Cybersecurity technology. Cyber risk continues to escalate, and an expanded set of technologies is being deployed within businesses to help their information security professionals prevent or respond more effectively to cyberattacks. Many of these new technologies generate data streams that can also be processed with advanced analytics into a moving view of cyber exposure. Risk professionals can then use these views to quantify potential loss scenarios more actively and consider the economics of risk transfer with greater precision.
Visual intelligence tools. Satellites, aircraft and drones are capable of deploying high-resolution cameras and sensors that provide additional real-time data streams. More powerful machine learning techniques can now process these images into relevant real-time risk information. For example, the combination of property images and high-frequency weather feeds can provide a rapid and accurate view of property damage, which can be used for high-speed claims processing. The same visual intelligence technology, combined with property IoT data and AI-based weather forecasts, can provide a forward-looking view of property risk for a home or building that can be used in insurance pricing.
The Road Ahead
Real-time risk management technologies will not eliminate risk, but can increasingly provide businesses and individuals with actionable intelligence to manage and reduce their risk—significantly, in some cases. The advent of new data streams and powerful analytics also opens the door to innovation in risk financing, whether that takes the form of innovative coverage from insurance providers, an expanded and creative use of a captive, or tapping new products from alternative capital markets.

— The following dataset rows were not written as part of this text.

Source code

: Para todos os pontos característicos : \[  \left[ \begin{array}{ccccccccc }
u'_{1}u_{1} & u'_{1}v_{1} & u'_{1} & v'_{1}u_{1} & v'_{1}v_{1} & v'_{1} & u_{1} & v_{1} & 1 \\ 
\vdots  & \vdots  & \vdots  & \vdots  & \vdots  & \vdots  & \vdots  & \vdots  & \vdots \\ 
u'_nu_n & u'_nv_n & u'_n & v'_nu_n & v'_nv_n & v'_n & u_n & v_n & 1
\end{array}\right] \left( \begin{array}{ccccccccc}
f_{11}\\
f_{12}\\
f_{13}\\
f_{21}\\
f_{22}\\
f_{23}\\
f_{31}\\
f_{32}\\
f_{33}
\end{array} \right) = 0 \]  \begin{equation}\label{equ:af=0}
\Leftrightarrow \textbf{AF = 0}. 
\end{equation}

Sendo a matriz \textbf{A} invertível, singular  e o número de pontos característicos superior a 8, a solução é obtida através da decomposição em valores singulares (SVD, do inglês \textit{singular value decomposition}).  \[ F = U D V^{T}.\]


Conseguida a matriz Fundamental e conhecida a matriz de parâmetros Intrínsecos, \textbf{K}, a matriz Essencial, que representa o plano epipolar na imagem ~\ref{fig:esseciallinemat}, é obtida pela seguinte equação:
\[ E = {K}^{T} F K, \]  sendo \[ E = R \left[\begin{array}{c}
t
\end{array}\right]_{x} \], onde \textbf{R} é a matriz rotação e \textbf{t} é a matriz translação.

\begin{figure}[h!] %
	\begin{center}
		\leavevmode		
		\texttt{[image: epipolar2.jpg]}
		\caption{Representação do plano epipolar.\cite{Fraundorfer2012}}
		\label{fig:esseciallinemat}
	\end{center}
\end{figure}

Insurance is likely to remain the primary risk transfer vehicle for these risks. Traditionally, insurance premiums are determined based on historical data. Underwriters and actuaries compile and use past data sets to look for loss patterns and make projections about future outcomes. Emerging data sources can now be leveraged to provide a continuously updated view of the underlying risk. Insurance providers can use this real-time data and evolving data science to make more dynamic projections about future outcomes and develop risk-based premiums that are calculated based on the new approach.

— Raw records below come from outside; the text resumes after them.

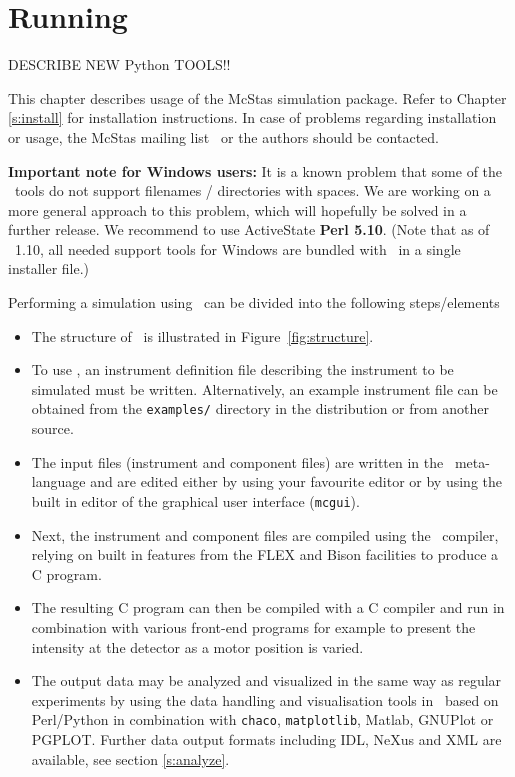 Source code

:
\chapter{Running \MCS}
\label{c:running}

DESCRIBE NEW Python TOOLS!!

This chapter describes usage of the McStas simulation package. Refer
to Chapter \ref{s:install} for installation instructions. In case of
problems regarding installation or usage, the McStas mailing
list~\cite{mcstas_webpage} or the authors should be contacted.

{\bf Important note for Windows users:} It is a known problem that some of
the \MCS\ tools do not support filenames / directories with spaces.
We are working on a more general approach to this problem, which will
hopefully be solved in a further release. We recommend to use
ActiveState {\bf Perl 5.10}. (Note that as of \MCS\ 1.10, all needed
support tools for Windows are bundled with \MCS\ in a single installer file.)

Performing a simulation using \MCS\ can be divided into the following
steps/elements
\begin{itemize}
\item{The structure of \MCS\ is illustrated in
    Figure~\ref{fig:structure}.}
\item{To use \MCS, an instrument
definition file describing the instrument to be simulated must be
written. Alternatively, an example instrument file can be obtained
from the \verb+examples/+ directory in the distribution or from
another source.}
\item{The input files (instrument and component files) are written in the \MCS\
meta-language and are edited either by using your favourite editor
or by using the built in editor of the graphical user interface
(\texttt{mcgui}).}
\item{Next, the instrument and component files are compiled using the \MCS\
compiler, relying on built in features from the FLEX and Bison facilities to produce a C program.}
\item{The resulting C program can then be
compiled with a C compiler and run in combination with various
front-end programs for example to present the intensity at the
detector as a motor position is varied.}
\item{The output data may be analyzed and visualized in the same way as regular
    experiments by using the data handling and visualisation tools in \MCS\
    based on Perl/Python in combination with \verb+chaco+, \verb+matplotlib+,
    Matlab, GNUPlot or PGPLOT. Further data output formats including IDL, NeXus
    and XML are available, see section \ref{s:analyze}.\index{Tools}}
\end{itemize}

To date, risks traditionally covered by insurance could not be managed this dynamically. However, the prospect for real-time risk management is now on the horizon. By harnessing real-time data streams and analytics driven by artificial intelligence, businesses and the insurance industry can dramatically shift how we manage risk and think about insurance. We’ve barely scratched the surface, but the potential benefits for identifying, assessing and managing risk in real time are already coming into view.